Start of SOURCE MATERIAL
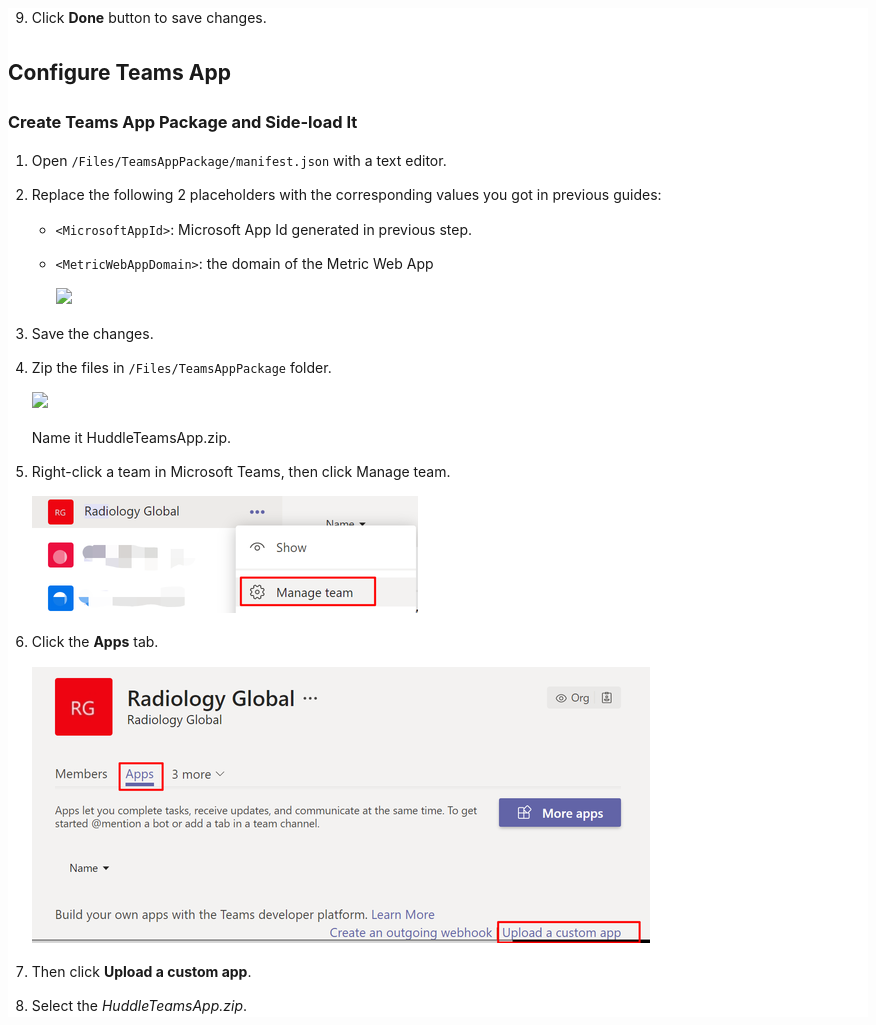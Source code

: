 9. Click **Done** button to save changes.

## Configure Teams App

### Create Teams App Package and Side-load It

1. Open `/Files/TeamsAppPackage/manifest.json` with a text editor.

2. Replace the following 2 placeholders with the corresponding values you got in previous guides:

   * `<MicrosoftAppId>`: Microsoft App Id generated in previous step.
   
   * `<MetricWebAppDomain>`: the domain of the Metric Web App

     ![](Images/ms-teams-02.png)

3. Save the changes.

4. Zip the files in `/Files/TeamsAppPackage` folder.

   ![](Images/ms-teams-03.png)

   Name it HuddleTeamsApp.zip.

5. Right-click a team in Microsoft Teams, then click Manage team.

   ![](Images/ms-teams-04.png)

6. Click the **Apps** tab.

   ![](Images/ms-teams-05.png)

7. Then click **Upload a custom app**.

8. Select the *HuddleTeamsApp.zip*.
End of SOURCE MATERIAL
PROBLEM DESCRIPTION: Copy down each line in the entries that has the word "previous".

RESPONSE TO THE TASK:
2. Replace the following 2 placeholders with the corresponding values you got in previous guides:
   * `<MicrosoftAppId>`: Microsoft App Id generated in previous step.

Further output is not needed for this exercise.